[Recorded data]
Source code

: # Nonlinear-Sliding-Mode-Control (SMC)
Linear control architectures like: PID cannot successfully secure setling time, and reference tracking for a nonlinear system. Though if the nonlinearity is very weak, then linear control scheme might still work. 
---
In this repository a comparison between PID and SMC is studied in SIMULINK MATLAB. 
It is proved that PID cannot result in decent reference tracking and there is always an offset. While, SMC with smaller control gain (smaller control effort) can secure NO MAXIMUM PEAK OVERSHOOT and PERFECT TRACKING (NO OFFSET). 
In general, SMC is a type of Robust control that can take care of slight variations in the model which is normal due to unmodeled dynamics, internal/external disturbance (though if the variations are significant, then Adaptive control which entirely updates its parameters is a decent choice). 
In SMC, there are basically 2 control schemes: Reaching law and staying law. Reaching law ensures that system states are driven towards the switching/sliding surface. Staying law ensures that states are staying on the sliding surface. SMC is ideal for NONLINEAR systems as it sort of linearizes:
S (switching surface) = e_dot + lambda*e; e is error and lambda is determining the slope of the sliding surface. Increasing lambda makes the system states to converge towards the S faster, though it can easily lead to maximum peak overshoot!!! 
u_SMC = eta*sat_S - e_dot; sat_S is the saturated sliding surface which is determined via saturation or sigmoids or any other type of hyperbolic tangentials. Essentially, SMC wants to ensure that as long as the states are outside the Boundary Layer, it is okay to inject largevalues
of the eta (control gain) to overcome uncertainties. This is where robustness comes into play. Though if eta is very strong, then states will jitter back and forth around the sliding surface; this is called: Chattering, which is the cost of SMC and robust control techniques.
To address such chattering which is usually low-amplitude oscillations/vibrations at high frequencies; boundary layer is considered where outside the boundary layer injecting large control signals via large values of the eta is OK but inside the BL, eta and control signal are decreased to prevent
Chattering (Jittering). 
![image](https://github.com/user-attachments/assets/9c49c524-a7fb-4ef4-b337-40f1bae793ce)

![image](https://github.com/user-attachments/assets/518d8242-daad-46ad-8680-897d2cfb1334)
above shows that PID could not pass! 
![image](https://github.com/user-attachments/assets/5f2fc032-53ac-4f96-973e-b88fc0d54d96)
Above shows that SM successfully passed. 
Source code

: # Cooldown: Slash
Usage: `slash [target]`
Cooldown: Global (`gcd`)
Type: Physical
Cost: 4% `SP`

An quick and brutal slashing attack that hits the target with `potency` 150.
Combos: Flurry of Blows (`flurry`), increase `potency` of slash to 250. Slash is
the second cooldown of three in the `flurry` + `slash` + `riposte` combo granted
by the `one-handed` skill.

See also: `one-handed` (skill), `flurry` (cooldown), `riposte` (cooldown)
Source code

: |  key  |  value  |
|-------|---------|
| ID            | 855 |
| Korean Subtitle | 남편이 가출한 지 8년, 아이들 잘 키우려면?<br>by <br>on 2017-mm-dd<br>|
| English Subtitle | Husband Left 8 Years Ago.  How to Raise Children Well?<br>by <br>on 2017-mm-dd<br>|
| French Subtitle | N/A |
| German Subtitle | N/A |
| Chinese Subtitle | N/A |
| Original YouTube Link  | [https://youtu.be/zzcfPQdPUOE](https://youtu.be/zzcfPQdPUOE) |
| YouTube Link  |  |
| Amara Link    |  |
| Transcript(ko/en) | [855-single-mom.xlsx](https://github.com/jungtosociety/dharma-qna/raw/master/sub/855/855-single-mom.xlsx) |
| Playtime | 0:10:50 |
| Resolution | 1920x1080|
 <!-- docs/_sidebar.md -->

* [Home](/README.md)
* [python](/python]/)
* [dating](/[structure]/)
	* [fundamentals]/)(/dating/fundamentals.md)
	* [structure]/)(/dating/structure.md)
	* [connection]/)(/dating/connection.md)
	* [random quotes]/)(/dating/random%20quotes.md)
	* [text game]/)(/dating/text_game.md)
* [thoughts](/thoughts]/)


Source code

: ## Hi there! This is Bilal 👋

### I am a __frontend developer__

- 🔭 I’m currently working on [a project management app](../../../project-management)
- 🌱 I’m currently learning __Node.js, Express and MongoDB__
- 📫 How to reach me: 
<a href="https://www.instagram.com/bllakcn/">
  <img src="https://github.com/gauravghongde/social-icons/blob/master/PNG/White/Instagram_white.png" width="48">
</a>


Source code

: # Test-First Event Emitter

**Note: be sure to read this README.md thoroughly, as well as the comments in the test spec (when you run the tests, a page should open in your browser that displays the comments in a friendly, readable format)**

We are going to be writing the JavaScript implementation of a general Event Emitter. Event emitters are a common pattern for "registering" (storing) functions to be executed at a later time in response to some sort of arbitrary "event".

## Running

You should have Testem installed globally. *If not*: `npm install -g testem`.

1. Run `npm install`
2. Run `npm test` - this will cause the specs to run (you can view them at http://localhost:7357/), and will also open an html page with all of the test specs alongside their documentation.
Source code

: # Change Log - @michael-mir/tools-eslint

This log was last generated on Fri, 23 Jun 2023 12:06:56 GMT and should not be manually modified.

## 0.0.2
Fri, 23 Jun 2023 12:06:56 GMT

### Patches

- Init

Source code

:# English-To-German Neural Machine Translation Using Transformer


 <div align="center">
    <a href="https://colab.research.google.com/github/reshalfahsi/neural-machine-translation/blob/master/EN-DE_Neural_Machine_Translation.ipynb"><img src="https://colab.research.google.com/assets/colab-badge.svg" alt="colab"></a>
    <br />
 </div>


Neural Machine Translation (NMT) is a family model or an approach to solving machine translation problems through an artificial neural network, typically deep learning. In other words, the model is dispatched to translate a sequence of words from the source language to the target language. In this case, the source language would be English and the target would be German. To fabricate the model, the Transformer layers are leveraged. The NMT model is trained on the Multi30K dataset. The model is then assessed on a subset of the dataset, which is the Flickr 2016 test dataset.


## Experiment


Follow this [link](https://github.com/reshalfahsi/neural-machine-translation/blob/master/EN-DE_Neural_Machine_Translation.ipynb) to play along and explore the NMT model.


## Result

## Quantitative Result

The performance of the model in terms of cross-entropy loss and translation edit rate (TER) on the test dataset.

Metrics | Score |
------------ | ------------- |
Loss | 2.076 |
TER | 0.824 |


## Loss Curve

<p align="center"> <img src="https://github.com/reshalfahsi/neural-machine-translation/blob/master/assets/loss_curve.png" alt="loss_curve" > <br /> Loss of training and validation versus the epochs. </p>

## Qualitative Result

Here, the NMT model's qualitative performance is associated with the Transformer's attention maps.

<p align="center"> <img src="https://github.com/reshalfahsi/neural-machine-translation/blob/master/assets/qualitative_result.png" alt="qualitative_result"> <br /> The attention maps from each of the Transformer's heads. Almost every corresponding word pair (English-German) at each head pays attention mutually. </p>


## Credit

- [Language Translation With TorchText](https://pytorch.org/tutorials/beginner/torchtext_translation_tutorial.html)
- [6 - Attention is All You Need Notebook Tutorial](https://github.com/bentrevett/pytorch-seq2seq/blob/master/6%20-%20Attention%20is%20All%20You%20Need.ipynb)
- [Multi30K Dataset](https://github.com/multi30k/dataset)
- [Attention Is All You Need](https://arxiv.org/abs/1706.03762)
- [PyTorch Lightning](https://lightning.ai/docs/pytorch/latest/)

=== ACTIVITY ===
Copy all lines of the records that have the string "html" in them.

=== FINISHED TASK ===
2. Run `npm test` - this will cause the specs to run (you can view them at http://localhost:7357/), and will also open an html page with all of the test specs alongside their documentation.
- [Language Translation With TorchText](https://pytorch.org/tutorials/beginner/torchtext_translation_tutorial.html)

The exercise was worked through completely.